When performing the same prioritization analysis at the county scale instead of the sub-county scale, classification becomes much less efficient due to reduced resolution (Fig 6). While the county-level analysis identified three high priority counties in Northeast Kenya (Garissa, Tana River and Wajir), the sub-county analysis identified thirteen high priority sub-counties from eight counties, including those in Nairobi County and five additional counties that border neighboring countries. When finer resolution data are not available, significant misclassification in both directions may occur (Table 2). For example, roughly 660,000 individuals living in sub-counties with no reported cases were classified as living in a high priority county, and 1.6 million living in high priority sub-counties were classified as living in a medium priority county. While no populations living in high priority sub-counties would be classified as living in low priority counties, there were would be a significant “over-prioritizations” of populations living in sub-counties with no or few cases reported.


Fig 6.

A) Priority intervention areas at the county scale in Kenya 2015–2020 (MAI threshold: 90 percentile– 33 per 100,000, Persistence threshold: median– 9.78%). B) Priority intervention areas at the sub-county scale in Kenya from 2015–2020 (MAI threshold: 90 percentile– 39 per 100,000, Persistence threshold: median– 2.88%).

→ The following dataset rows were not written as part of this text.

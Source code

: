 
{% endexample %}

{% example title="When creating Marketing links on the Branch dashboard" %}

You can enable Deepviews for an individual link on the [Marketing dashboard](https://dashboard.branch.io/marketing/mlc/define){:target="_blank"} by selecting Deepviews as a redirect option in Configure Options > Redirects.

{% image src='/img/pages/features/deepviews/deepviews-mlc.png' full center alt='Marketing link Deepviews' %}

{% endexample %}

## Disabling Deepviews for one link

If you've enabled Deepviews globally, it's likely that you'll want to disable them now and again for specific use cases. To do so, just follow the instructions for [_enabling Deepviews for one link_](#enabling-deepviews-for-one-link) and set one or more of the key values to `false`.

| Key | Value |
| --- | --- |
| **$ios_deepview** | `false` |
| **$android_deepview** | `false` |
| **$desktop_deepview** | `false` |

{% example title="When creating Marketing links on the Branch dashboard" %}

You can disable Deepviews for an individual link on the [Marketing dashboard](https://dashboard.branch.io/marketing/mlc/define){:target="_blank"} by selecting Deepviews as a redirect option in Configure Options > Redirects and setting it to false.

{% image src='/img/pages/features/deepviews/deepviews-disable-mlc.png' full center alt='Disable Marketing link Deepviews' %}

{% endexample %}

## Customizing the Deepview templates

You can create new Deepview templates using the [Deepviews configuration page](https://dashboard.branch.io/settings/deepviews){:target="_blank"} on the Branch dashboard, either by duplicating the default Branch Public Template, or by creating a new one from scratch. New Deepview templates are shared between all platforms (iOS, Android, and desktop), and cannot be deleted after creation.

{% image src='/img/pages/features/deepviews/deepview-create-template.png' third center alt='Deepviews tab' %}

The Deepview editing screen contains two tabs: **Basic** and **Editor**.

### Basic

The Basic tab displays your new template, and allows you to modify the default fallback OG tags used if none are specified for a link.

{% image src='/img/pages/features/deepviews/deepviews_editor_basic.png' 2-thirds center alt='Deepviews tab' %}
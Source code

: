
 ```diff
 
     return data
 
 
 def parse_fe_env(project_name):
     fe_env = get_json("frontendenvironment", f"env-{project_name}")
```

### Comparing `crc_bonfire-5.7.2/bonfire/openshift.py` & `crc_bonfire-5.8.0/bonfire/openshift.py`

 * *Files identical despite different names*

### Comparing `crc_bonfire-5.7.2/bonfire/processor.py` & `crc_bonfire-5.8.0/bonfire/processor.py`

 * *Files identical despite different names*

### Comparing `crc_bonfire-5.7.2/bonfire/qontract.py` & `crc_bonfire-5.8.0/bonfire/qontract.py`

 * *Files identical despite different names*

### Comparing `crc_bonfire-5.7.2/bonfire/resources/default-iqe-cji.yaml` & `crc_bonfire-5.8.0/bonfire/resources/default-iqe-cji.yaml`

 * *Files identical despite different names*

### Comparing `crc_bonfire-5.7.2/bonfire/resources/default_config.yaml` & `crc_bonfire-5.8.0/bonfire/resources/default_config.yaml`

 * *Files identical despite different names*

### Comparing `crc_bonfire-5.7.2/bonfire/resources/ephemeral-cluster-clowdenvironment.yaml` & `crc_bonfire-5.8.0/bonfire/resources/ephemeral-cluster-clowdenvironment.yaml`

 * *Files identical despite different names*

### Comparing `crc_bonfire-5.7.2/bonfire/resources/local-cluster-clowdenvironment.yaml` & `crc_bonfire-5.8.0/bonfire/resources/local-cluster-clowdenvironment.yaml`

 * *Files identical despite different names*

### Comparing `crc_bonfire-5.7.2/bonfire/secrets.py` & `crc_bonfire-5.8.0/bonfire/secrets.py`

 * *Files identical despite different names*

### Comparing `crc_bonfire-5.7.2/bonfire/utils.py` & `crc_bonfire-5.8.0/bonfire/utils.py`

Table 2. Comparison of population living in different priority areas in the county and sub-county analyses.

When data are not available at the finer resolution scale, classification of priority areas becomes less efficient. For example, roughly 660,000 people living in sub-counties with no reported cases would be categorized as living in high priority counties.

In the county-level analysis, only 4,025 out of 29,082 suspected cases (14%) were tested for culture, among which 2,525 (63%) were positive; only 3,327 RDTs were performed (11%), among which 82% were RDT-positive. Among the 3 high priority counties, Tana River reported 30% of RDT positivity among those tested (36/120), while Wajir reported a 93% positivity rate among those tested (591/633). All 3 counties reported similar rates of culture positive when comparing across all counties, with Garissa (591/867) and Tana River (11/16) reporting 68% culture positive among those tested and Wajir reporting 74% culture positive (345/461) (Table F in S1 Text).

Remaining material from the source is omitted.